I want to run 50 tasks. All these tasks execute the same piece of code. Only difference will be the data. Which will be completed faster ?
a. Queuing up 50 tasks in a queue
b. Queuing up 5 tasks each in 10 different queue
Is there any ideal number of tasks that can be queued up in 1 queue before using another queue ?
The rate at which tasks are executed depends on two factors: the number of instances your app is running on, and the execution rate of the queue the tasks are on.

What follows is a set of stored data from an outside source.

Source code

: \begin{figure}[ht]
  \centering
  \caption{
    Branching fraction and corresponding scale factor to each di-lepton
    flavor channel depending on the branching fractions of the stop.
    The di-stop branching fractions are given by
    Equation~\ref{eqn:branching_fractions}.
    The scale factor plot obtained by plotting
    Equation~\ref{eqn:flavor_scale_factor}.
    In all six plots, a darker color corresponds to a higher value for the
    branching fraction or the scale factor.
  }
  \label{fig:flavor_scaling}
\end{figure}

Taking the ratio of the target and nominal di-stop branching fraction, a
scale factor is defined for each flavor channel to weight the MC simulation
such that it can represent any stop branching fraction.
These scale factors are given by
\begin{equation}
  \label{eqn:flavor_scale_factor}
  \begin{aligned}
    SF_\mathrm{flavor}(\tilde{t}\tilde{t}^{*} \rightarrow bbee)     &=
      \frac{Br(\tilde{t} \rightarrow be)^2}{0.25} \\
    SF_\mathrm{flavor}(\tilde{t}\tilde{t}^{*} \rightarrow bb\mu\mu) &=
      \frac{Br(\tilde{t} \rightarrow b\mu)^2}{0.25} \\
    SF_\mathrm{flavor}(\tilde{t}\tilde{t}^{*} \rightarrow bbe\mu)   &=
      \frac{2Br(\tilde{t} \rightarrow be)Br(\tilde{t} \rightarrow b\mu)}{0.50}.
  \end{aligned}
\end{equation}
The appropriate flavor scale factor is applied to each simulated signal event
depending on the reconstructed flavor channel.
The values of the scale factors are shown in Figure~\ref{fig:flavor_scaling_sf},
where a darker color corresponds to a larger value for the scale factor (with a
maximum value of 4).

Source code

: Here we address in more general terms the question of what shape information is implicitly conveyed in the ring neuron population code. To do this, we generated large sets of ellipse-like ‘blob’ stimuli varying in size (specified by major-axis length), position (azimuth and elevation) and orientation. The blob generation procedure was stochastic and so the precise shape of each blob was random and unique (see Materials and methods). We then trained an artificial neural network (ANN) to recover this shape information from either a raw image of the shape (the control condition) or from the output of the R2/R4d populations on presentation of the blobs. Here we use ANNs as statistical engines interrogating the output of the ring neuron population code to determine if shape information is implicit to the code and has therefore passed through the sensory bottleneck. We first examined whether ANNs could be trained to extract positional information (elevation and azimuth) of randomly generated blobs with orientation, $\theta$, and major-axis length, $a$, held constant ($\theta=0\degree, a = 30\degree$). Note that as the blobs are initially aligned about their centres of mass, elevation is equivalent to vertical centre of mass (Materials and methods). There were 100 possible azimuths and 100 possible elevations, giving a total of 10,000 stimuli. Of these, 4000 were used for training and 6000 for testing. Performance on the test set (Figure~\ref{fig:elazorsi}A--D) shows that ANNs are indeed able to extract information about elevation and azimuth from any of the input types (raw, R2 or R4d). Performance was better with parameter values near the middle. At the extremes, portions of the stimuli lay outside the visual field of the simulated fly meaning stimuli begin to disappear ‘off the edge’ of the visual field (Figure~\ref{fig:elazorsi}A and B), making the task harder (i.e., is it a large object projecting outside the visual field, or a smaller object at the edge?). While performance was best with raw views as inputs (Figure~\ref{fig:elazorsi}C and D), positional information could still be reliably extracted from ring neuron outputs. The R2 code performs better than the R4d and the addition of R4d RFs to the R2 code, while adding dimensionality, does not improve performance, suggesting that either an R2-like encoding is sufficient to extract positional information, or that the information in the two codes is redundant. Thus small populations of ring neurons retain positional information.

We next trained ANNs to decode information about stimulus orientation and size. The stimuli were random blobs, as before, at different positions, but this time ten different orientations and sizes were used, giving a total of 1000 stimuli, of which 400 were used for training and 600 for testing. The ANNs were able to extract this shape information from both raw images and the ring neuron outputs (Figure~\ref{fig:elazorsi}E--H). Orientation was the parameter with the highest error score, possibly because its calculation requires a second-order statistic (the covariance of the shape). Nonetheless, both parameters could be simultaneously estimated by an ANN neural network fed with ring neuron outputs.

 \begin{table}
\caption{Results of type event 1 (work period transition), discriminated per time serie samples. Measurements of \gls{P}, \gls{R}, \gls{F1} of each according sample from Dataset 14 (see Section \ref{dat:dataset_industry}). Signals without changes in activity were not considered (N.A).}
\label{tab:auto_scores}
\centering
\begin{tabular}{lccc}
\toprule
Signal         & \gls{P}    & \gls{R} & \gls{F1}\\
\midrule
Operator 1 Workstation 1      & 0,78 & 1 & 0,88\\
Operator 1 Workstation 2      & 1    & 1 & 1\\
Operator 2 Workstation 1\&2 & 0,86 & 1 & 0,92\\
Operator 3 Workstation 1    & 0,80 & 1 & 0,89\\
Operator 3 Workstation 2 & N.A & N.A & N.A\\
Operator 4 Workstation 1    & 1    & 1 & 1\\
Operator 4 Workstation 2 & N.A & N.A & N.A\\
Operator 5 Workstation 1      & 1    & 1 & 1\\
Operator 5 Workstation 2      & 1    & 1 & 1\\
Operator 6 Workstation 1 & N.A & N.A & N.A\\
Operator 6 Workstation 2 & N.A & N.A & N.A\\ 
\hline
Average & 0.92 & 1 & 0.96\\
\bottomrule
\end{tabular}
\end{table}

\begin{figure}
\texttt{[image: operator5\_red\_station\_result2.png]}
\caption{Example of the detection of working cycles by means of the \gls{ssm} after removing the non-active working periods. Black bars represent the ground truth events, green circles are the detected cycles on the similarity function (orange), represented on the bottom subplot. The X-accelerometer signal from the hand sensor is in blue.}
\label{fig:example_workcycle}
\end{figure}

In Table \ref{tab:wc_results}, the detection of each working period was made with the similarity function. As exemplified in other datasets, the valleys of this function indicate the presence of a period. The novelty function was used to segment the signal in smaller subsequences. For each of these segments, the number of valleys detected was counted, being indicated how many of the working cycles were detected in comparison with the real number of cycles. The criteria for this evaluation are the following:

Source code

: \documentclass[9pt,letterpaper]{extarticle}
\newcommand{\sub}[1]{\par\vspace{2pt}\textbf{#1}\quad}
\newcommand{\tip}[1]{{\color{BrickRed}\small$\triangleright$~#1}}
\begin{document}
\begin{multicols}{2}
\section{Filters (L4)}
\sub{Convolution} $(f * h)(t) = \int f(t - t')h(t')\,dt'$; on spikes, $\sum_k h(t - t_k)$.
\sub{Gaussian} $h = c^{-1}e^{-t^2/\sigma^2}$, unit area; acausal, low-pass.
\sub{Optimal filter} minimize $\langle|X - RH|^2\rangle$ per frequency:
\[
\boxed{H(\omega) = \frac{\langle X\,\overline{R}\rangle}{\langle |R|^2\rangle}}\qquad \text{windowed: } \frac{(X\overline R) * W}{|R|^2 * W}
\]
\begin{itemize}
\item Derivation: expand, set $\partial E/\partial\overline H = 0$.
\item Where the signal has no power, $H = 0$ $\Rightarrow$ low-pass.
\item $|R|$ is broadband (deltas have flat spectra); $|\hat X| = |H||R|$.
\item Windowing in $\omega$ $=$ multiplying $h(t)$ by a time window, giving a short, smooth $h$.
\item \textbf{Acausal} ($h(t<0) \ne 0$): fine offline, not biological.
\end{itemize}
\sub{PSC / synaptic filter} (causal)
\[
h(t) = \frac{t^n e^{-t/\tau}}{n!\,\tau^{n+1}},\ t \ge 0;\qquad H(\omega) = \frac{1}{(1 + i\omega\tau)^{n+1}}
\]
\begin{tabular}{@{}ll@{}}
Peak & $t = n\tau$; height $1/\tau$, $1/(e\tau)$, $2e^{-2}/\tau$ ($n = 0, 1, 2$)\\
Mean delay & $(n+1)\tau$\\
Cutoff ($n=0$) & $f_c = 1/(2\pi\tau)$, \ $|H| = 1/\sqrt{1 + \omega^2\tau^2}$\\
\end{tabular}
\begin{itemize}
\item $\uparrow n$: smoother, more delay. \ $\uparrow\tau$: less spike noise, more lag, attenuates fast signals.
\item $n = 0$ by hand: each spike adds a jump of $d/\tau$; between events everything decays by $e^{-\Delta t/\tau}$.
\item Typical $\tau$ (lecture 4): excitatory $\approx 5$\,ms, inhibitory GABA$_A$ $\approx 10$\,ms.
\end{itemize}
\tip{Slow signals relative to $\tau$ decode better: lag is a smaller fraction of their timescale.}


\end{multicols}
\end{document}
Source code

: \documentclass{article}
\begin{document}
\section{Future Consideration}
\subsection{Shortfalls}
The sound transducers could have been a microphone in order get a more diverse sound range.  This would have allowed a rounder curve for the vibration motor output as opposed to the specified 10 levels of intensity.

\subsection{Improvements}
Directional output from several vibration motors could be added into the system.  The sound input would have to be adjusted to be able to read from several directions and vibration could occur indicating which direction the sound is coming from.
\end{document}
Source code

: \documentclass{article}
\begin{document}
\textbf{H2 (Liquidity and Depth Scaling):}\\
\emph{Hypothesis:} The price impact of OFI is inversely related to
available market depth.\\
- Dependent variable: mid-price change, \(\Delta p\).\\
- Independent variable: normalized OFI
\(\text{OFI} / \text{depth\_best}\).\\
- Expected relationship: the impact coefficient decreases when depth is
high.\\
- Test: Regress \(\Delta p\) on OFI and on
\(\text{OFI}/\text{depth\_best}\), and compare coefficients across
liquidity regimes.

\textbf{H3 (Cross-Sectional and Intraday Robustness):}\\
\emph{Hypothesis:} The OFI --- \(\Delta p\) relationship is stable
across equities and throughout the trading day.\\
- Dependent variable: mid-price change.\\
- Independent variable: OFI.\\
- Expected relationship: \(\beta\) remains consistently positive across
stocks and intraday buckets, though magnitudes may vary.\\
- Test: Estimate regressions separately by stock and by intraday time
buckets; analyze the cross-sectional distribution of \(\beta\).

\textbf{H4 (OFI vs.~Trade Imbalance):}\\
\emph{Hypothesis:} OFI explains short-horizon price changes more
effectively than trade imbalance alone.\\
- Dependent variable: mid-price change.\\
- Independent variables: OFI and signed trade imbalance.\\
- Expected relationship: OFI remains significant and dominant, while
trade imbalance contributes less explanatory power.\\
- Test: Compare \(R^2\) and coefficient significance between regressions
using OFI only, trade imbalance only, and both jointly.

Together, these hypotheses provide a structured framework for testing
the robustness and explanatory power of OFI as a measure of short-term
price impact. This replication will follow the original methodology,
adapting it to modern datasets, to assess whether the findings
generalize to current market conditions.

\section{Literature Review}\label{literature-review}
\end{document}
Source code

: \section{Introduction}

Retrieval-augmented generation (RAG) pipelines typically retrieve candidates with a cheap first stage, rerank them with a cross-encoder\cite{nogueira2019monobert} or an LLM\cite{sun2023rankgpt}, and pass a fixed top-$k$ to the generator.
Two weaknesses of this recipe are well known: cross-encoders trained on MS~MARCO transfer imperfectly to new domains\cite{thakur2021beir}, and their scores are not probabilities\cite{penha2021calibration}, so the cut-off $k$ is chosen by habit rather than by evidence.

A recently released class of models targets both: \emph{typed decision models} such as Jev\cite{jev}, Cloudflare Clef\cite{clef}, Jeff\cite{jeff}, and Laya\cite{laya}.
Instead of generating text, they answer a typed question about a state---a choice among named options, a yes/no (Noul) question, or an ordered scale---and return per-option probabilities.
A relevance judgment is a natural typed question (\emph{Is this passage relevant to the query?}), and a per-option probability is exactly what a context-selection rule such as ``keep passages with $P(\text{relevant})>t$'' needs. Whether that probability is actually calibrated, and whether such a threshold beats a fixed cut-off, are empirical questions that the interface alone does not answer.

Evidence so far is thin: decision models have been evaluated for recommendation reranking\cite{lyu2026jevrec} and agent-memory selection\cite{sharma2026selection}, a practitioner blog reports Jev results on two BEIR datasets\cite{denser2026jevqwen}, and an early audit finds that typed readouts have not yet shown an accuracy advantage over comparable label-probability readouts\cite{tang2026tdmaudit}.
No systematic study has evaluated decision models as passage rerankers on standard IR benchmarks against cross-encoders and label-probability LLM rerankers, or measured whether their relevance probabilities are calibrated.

The maximum task queue execution rate is now 100 per queue per second, so that's not likely to be a limiting factor - so there's no harm in adding them to the same queue. In any case, sharding between queues for more execution rate is at best a hack. Queues are designed for functional separation, not as a performance measure.
The bursting rate of task queues is controlled by the bucket size. If there is a token in the queue's bucket the task should run immediately. So if you have:
queue:
- name: big_queue
rate: 50/s
bucket_size: 50
And haven't queue any tasks in a second all tasks should start right away.
see http://code.google.com/appengine/docs/python/config/queue.html#Queue_Definitions for more information.
Splitting the tasks into different queues will not improve the response time unless the bucket hadn't had enough time to completely fill with tokens.
I'd add another factor into the mix- concurrency. If you have slow running (more than 30 seconds or so) tasks, then AppEngine seems to struggle to scale up the correct number of instances to deal with the requests (seems to max out about 7-8 for me).
As of SDK 1.4.3, there's a setting in your queue.xml and your appengine-web.config you can use to tell AppEngine that each instance can handle more than one task at a time:
<threadsafe>true</threadsafe> (in appengine-web.xml)
<max-concurrent-requests>10</max-concurrent-requests> (in queue.xml)
This solved all my problems with tasks executing too slowly (despite setting all other queue params to the maximum)
More Details (http://blog.crispyfriedsoftware.com)
Queue up 50 tasks and set your queue to process 10 at a time or whatever you would like if they can run independently of each other. I see a similar problem and I just run 10 tasks at a time to process the 3300 or so that I need to run. It takes 45 minutes or so to process all of them but the CPU time used is negligible surprisingly.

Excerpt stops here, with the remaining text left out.